After I left my son, I had my vet tech, Zoe, also my closest friend, reschedule my morning appointments so I could call the bank and stop by the pharmacy. Then there was the longest part of the morning: the DMV. A couple of times while waiting on those cheap plastic seats, I signed on to the local newspaper’s website from my phone to check if there was anything about the attack, or the victim’s condition. The incident likely happened too late to make that morning’s print edition, but I thought there might be something online. Nothing. Probably still too early.

When I finally pulled into my clinic’s parking lot toward the end of the lunch hour, my first thought was of Sam. I had met him here a month into my internship, when tragedy struck: Princess Jellybean had gotten sick. Sam, working as a substitute teacher in Mrs. Hawking’s kindergarten class, had been frantic to get the guinea pig back on his pellets and greens before the kids noticed. (Yes, Princess Jellybean was a male guinea pig who had been named by a group of five-year-old girls.)

The vet I had been working with at the time had prescribed antibiotics and a special diet that required Sam to hand-feed Princess Jellybean. Even now, I smiled at the memory of him hunched over the rodent with a syringe.

A few weeks later, Sam and the guinea pig had returned. Princess Jellybean had seemed fine, a little chubby even, but Sam had claimed the rodent could benefit from some acupuncture. It took him another month, and several appointments, before he got up the nerve to ask me out.

I thought of Sam now because of the phone call. After seventeen years of marriage, we didn’t have secrets. Or so I had believed, until he had rushed me out that morning to take that call.

When I entered the clinic, Zoe was stationed behind the front desk with Smooch, an orange tabby with one eye, nestled in the basket beside her. Smooch blinked in greeting before returning to her nap. Cats.

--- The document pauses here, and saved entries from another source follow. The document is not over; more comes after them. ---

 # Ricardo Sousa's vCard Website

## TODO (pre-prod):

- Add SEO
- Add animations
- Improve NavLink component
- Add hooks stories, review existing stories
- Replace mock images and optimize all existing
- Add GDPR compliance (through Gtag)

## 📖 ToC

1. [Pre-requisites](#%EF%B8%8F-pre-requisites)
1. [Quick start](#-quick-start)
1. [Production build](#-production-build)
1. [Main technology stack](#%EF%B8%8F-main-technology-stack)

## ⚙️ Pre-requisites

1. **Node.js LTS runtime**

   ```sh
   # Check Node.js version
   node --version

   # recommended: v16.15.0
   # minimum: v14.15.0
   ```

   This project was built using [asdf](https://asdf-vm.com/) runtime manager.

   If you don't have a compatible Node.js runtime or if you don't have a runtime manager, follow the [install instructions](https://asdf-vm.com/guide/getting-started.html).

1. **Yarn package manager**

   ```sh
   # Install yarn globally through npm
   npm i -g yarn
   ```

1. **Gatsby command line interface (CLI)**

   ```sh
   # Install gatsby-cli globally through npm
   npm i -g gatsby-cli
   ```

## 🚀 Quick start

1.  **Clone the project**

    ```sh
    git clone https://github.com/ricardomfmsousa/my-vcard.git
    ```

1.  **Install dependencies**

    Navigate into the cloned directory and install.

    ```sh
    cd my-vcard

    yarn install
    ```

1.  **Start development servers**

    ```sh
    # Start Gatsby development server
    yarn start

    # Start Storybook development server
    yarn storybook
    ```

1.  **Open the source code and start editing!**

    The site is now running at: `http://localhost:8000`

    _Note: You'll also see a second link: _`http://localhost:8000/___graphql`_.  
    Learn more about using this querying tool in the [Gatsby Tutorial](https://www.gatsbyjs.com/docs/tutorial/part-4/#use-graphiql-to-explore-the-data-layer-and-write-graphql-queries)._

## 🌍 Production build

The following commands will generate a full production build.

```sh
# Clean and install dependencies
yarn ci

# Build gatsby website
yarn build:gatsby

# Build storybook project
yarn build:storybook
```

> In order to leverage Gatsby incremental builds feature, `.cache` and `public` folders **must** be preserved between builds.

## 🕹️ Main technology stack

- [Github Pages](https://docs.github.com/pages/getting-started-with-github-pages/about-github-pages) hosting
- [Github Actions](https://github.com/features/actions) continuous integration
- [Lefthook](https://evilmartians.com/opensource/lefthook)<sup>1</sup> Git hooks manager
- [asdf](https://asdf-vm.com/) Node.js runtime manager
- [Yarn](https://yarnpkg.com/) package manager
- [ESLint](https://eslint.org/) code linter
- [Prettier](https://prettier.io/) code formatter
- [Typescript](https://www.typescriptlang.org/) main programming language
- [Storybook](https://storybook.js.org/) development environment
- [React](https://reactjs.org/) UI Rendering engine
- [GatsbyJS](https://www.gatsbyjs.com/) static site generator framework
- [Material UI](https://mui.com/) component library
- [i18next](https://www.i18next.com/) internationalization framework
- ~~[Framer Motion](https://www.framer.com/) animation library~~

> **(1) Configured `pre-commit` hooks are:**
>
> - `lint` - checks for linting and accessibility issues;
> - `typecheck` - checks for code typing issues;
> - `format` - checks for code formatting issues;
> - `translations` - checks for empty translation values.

Zoe jumped up, and I braced myself. My lavender-haired friend was six feet of muscled curves and bleached-smile exuberance. She was also a hugger. That morning, though, her embrace was tentative, as if she were afraid anything stronger would break me.

“You okay?” she asked. No smile for me today.

“I’m okay.”

“Promise?”

“Promise.”

Zoe vibrated with curiosity but switched into business mode. “Daryl’s on his way in with Lester.”

Before I could ask why, the front door jerked open. Usually, Lester careened into a room, all crossed paws, blocky head, and thrashing tail. But that day, he stumbled in, dropping in a pile onto the floor. When I approached, the Labrador whimpered and peered at me from beneath the rim of his surgical collar, but, except for his eyebrows, he didn’t move. I couldn’t remember the last time I had seen slack in Lester’s leash.

I knelt to scratch the Lab behind one floppy ear. “What’s going on with our boy here?” I asked.

Though Daryl shared his dog’s coloring and easy temperament, in motion they were normally opposites. With Lester splayed at his feet, though, Daryl seemed to absorb Lester’s unspent energy. His shoulders jerked, unaccustomed to the lack of resistance on the tether.

“He’s gotten worse since last night’s surgery,” Daryl said.

Concerned, I ushered Daryl and Lester into the exam room. We lifted the Labrador onto the stainless-steel table, and I checked the dressing on the wound. There were no signs of swelling or discharge.

“When was the last time he ate?” I asked.

“Breakfast. He was fine last night, then this morning, he started acting like he’d scarfed down a whole plate of pot brownies.”

“There’s no chance he did?” I asked. “Eat any pot brownies?” This was Lester. I had to ask.

“Nah,” Daryl said. “At first, I thought it might be the drugs.”